[Aim of the exercise]: Output the first line below and each one after it, exactly, up to and including the line holding "Bei Cruise LLC, einem". Pictures should not be copied.

====== The input

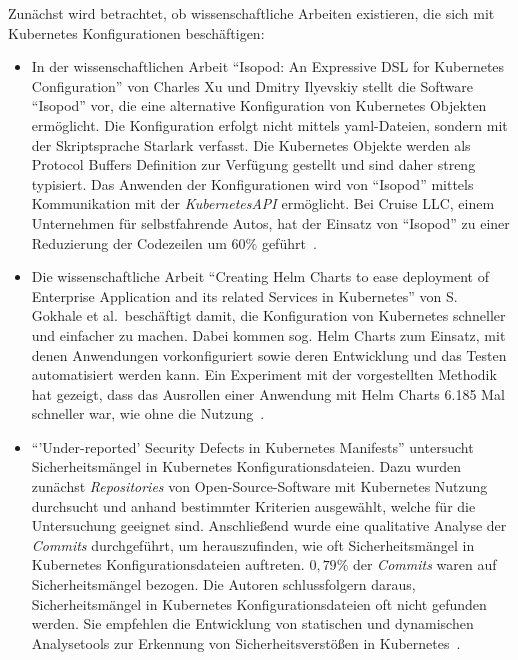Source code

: Zunächst wird betrachtet, ob wissenschaftliche Arbeiten existieren, die sich mit Kubernetes Konfigurationen beschäftigen:
\begin{itemize}
    \item In der wissenschaftlichen Arbeit ``Isopod: An Expressive DSL for Kubernetes Configuration'' von Charles Xu und Dmitry Ilyevskiy stellt die
          Software ``Isopod'' vor, die eine alternative Konfiguration von Kubernetes Objekten ermöglicht. Die Konfiguration erfolgt nicht mittels \ac{yaml}-Dateien,
          sondern mit der Skriptsprache Starlark verfasst. Die Kubernetes Objekte werden als Protocol Buffers Definition zur Verfügung gestellt und sind daher streng typisiert.
          Das Anwenden der Konfigurationen wird von ``Isopod'' mittels Kommunikation mit der \textit{KubernetesAPI} ermöglicht.
          Bei Cruise LLC, einem Unternehmen für selbstfahrende Autos, hat der Einsatz von ``Isopod'' zu einer Reduzierung der Codezeilen um $60\%$ geführt~\cite{10.1145/3357223.3365759}.
    \item Die wissenschaftliche Arbeit ``Creating Helm Charts to ease deployment of Enterprise Application and its related Services in Kubernetes'' von
          S. Gokhale et al.\ beschäftigt damit, die Konfiguration von Kubernetes schneller und einfacher zu machen. Dabei kommen sog. Helm Charts zum Einsatz,
          mit denen Anwendungen vorkonfiguriert sowie deren Entwicklung und das Testen automatisiert werden kann. Ein Experiment mit der vorgestellten Methodik
          hat gezeigt, dass das Ausrollen einer Anwendung mit Helm Charts 6.185 Mal schneller war, wie ohne die Nutzung~\cite{9776450}.
    \item ``'Under-reported' Security Defects in Kubernetes Manifests'' untersucht Sicherheitsmängel in Kubernetes Konfigurationsdateien.
          Dazu wurden zunächst \textit{Repositories} von Open-Source-Software mit Kubernetes Nutzung durchsucht und anhand bestimmter Kriterien ausgewählt, welche für
          die Untersuchung geeignet sind. Anschließend wurde eine qualitative Analyse der \textit{Commits} durchgeführt, um herauszufinden, wie oft Sicherheitsmängel in Kubernetes
          Konfigurationsdateien auftreten. $0,79\%$ der \textit{Commits} waren auf Sicherheitsmängel bezogen. Die Autoren schlussfolgern daraus,
          Sicherheitsmängel in Kubernetes Konfigurationsdateien oft nicht gefunden werden. Sie empfehlen die Entwicklung von statischen und dynamischen Analysetools
          zur Erkennung von Sicherheitsverstößen in Kubernetes~\cite{9476056}.
\end{itemize}

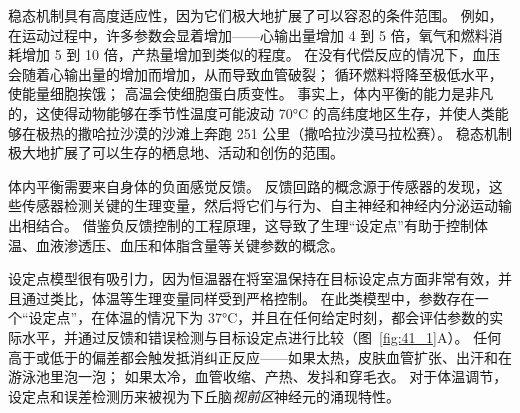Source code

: 稳态机制具有高度适应性，因为它们极大地扩展了可以容忍的条件范围。
例如，在运动过程中，许多参数会显着增加——心输出量增加 4 到 5 倍，氧气和燃料消耗增加 5 到 10 倍，产热量增加到类似的程度。
在没有代偿反应的情况下，血压会随着心输出量的增加而增加，从而导致血管破裂；
循环燃料将降至极低水平，使能量细胞挨饿；
高温会使细胞蛋白质变性。
事实上，体内平衡的能力是非凡的，这使得动物能够在季节性温度可能波动 70°C 的高纬度地区生存，并使人类能够在极热的撒哈拉沙漠的沙滩上奔跑 251 公里（撒哈拉沙漠马拉松赛）。
稳态机制极大地扩展了可以生存的栖息地、活动和创伤的范围。


体内平衡需要来自身体的负面感觉反馈。
反馈回路的概念源于传感器的发现，这些传感器检测关键的生理变量，然后将它们与行为、自主神经和神经内分泌运动输出相结合。
借鉴负反馈控制的工程原理，这导致了生理“设定点”有助于控制体温、血液渗透压、血压和体脂含量等关键参数的概念。


设定点模型很有吸引力，因为恒温器在将室温保持在目标设定点方面非常有效，并且通过类比，体温等生理变量同样受到严格控制。
在此类模型中，参数存在一个“设定点”，在体温的情况下为 37°C，并且在任何给定时刻，都会评估参数的实际水平，并通过反馈和错误检测与目标设定点进行比较（图~\ref{fig:41_1}A）。
任何高于或低于的偏差都会触发抵消纠正反应——如果太热，皮肤血管扩张、出汗和在游泳池里泡一泡；
如果太冷，血管收缩、产热、发抖和穿毛衣。
对于体温调节，设定点和误差检测历来被视为下丘脑\textit{视前区}神经元的涌现特性。


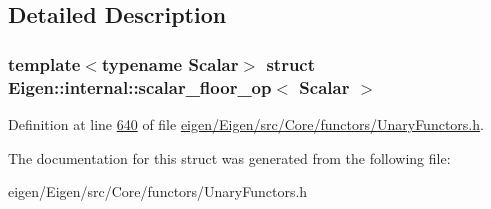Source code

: \subsection{Detailed Description}
\subsubsection*{template$<$typename Scalar$>$\newline
struct Eigen\+::internal\+::scalar\+\_\+floor\+\_\+op$<$ Scalar $>$}



Definition at line \hyperlink{eigen_2_eigen_2src_2_core_2functors_2_unary_functors_8h_source_l00640}{640} of file \hyperlink{eigen_2_eigen_2src_2_core_2functors_2_unary_functors_8h_source}{eigen/\+Eigen/src/\+Core/functors/\+Unary\+Functors.\+h}.



The documentation for this struct was generated from the following file\+:\begin{DoxyCompactItemize}
\item 
eigen/\+Eigen/src/\+Core/functors/\+Unary\+Functors.\+h\end{DoxyCompactItemize}
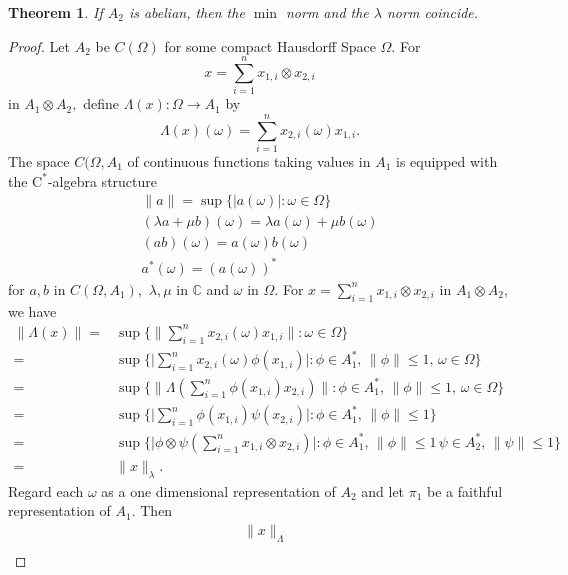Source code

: \documentclass{article}
\theoremstyle{plain}
\newtheorem{theorem}{Theorem}[section]
\theoremstyle{definition}
\theoremstyle{remark}
\begin{document}
\begin{theorem}
    If $A_2$ is abelian, then the $\min$ norm and the $\lambda$ norm coincide.
\end{theorem}
\begin{proof}
	Let $A_2$ be $C(\Omega)$ for some compact Hausdorff Space $\Omega.$
	For
	\[
		x = \sum_{i=1}^{n} x_{1,i} \otimes x_{2,i}
	\]
	in $A_1 \otimes A_2,$
	define
	$\Lambda  (x) \colon \Omega \to A_1$
	by
	\[
		\Lambda (x) (\omega) = \sum_{i=1}^{n} x_{2,i}(\omega) x_{1,i}.
	\]
	The space $C(\Omega, A_1$ of continuous functions taking values in $A_1$ 
	is equipped with the $\text{C}^\ast$\nobreakdash-algebra structure
\begin{gather*}
	\lVert a \rVert = \sup\{ \lvert a(\omega) \rvert \colon 
	\omega \in \Omega \} \\
	(\lambda a + \mu b)(\omega) = \lambda a(\omega) + \mu b(\omega) \\
	(ab) (\omega) = a(\omega) b(\omega) \\
	a^\ast (\omega) = (a(\omega))^\ast
\end{gather*}
for $a,b$ in $C(\Omega, A_1),$ $\lambda, \mu$ in $\mathbb{C}$
and $\omega$ in $\Omega.$
For $x = \sum_{i=1}^{n} x_{1,i} \otimes x_{2,i}$ in $A_1 \otimes A_2,$
we have
\begin{align*}
	\lVert \Lambda (x) \rVert
	={}& \sup \{ \lVert \sum_{i=1}^{n} x_{2,i}(\omega) x_{1,i} \rVert
	\colon \omega \in \Omega \} \\
	={}& \sup \{ \lvert \sum_{i=1}^{n} x_{2,i}(\omega) \phi(x_{1,i}) \rvert
	\colon \phi \in A_1^\ast, \, \lVert \phi \rVert \leq 1, \, \omega \in \Omega \} \\
	={}& \sup \{ \lVert \Lambda( \sum_{i=1}^{n} \phi(x_{1,i}) x_{2,i})  \rVert
	\colon \phi \in A_1^\ast, \, \lVert \phi \rVert \leq 1, \, \omega \in \Omega \} \\
	={}& \sup \{ \lvert  \sum_{i=1}^{n} \phi(x_{1,i}) \psi( x_{2,i})  \rvert
	\colon \phi \in A_1^\ast, \, \lVert \phi \rVert \leq 1 \} \\
	={}& \sup \{ \lvert   \phi \otimes \psi ( \sum_{i=1}^{n} x_{1,i} \otimes x_{2,i})  \rvert
	\colon \phi \in A_1^\ast, \, \lVert \phi \rVert \leq 1 \,
\psi \in A_2^\ast, \, \lVert \psi \rVert \leq 1 \} \\
	={}& \lVert x \rVert_{\lambda} .
\end{align*}
Regard each $\omega$ as a one dimensional representation of $A_2$
and let $\pi_1$ be a faithful representation of $A_1.$
Then
\begin{align*}
	{}& \lVert x \rVert_\Lambda \\

\end{align*}
\end{proof}
\end{document}

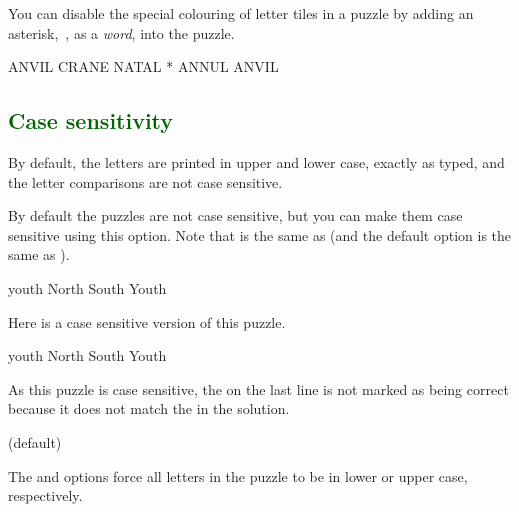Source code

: \documentclass[svgnames]{report}
\newcommand\Section[1]{\subsection{\textcolor{DarkGreen}{#1}}}
\begin{document}
  You can disable the special colouring of letter tiles in a
   puzzle by adding an asterisk,~\option{*}, as a
  \textit{word}, into the puzzle.

  \begin{example}
  \begin{wordle}{ANVIL}
    CRANE
    NATAL
    *      %
    ANNUL
    ANVIL
  \end{wordle}
  \end{example}


  \Section{Case sensitivity}

  By default, the letters are printed in upper and lower case, exactly
  as typed, and the letter comparisons are not case sensitive.


  By default the  puzzles are not case sensitive, but
  you can make them case sensitive using this option. Note that
   is the same as 
  (and the default option is the same as
  ).

  \begin{example}
  \begin{wordle}[case sensitive=false]{youth} %
    North
    South
    Youth
  \end{wordle}
  \end{example}

  Here is a case sensitive version of this puzzle.

  \begin{example}
  \begin{wordle}{youth}
    North
    South
    Youth
  \end{wordle}
  \end{example}

  As this puzzle is case sensitive, the  on the last line is
  not marked as being correct because it does not match the 
  in the solution.

   (default) \qquad
   \qquad

  The  and  options force all
  letters in the puzzle to be in lower or upper case, respectively.
\end{document}
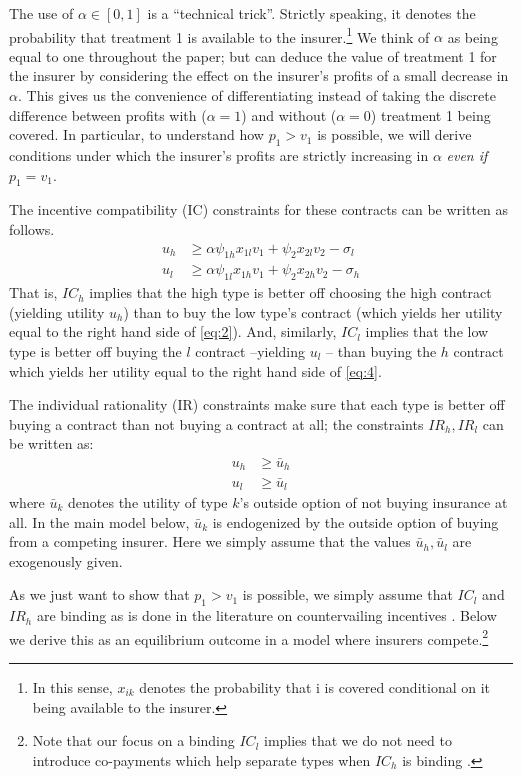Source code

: \documentclass[a4paper,12pt]{article}
\begin{document}
The use of \(\alpha \in [0,1]\) is a ``technical trick''. Strictly speaking, it denotes the probability that treatment 1 is available to the insurer.\footnote{In this sense, \(x_{ik}\) denotes the probability that i is covered conditional on it being available to the insurer.} We think of \(\alpha\) as being equal to one throughout the paper; but can deduce the value of treatment 1 for the insurer by considering the effect on the insurer's profits of a small decrease in \(\alpha\). This gives us the convenience of differentiating instead of taking the discrete difference between profits with (\(\alpha=1\)) and without (\(\alpha=0\)) treatment 1 being covered. In particular, to understand how \(p_1 > v_1\) is possible, we will derive conditions under which the insurer's profits are strictly increasing in \(\alpha\) \emph{even if} \(p_1 = v_1\).

The incentive compatibility (IC) constraints for these contracts can be written as follows.
\begin{align}
\label{eq:2}
u_h &\geq  \alpha \psi_{1h} x_{1l} v_1 + \psi_{2} x_{2l} v_2 - \sigma_{l} \\
\label{eq:4}
u_l &\geq   \alpha \psi_{1l} x_{1h} v_1 + \psi_{2} x_{2h} v_2 - \sigma_h
\end{align}
That is, \(IC_h\) implies that the high type is better off choosing the high contract (yielding utility \(u_h\)) than to buy the low type's contract (which yields her utility equal to the right hand side of \eqref{eq:2}). And, similarly, \(IC_l\) implies that the low type is better off buying the \(l\) contract --yielding \(u_l\) -- than buying the \(h\) contract which yields her utility equal to the right hand side of \eqref{eq:4}.

The individual rationality (IR) constraints make sure that each type is better off buying a contract than not buying a contract at all; the constraints \(IR_h, IR_l\) can be written as:
\begin{align}
\label{eq:2IR}
u_h &\geq  \bar u_h \\
\label{eq:4IR}
u_l &\geq  \bar u_l
\end{align}
where \(\bar u_k\) denotes the utility of type \(k\)'s outside option of not buying insurance at all. In the main model below, \(\bar u_k\) is endogenized by the outside option of buying from a competing insurer. Here we simply assume that the values \(\bar u_h, \bar u_l\) are exogenously given.

As we just want to show that \(p_1 > v_1\) is possible, we simply assume that \(IC_l\) and \(IR_h\) are binding as is done in the literature on countervailing incentives \citep{LEWIS1989294}. Below we derive this as an equilibrium outcome in a model where insurers compete.\footnote{Note that our focus on a binding \(IC_l\) implies that we do not need to introduce co-payments which help separate types when \(IC_h\) is binding \citep{rot76}.}
\end{document}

============

[Output of the exercise]:
Source code

: Zunächst wird betrachtet, ob wissenschaftliche Arbeiten existieren, die sich mit Kubernetes Konfigurationen beschäftigen:
\begin{itemize}
    \item In der wissenschaftlichen Arbeit ``Isopod: An Expressive DSL for Kubernetes Configuration'' von Charles Xu und Dmitry Ilyevskiy stellt die
          Software ``Isopod'' vor, die eine alternative Konfiguration von Kubernetes Objekten ermöglicht. Die Konfiguration erfolgt nicht mittels \ac{yaml}-Dateien,
          sondern mit der Skriptsprache Starlark verfasst. Die Kubernetes Objekte werden als Protocol Buffers Definition zur Verfügung gestellt und sind daher streng typisiert.
          Das Anwenden der Konfigurationen wird von ``Isopod'' mittels Kommunikation mit der \textit{KubernetesAPI} ermöglicht.
          Bei Cruise LLC, einem Unternehmen für selbstfahrende Autos, hat der Einsatz von ``Isopod'' zu einer Reduzierung der Codezeilen um $60\%$ geführt~\cite{10.1145/3357223.3365759}.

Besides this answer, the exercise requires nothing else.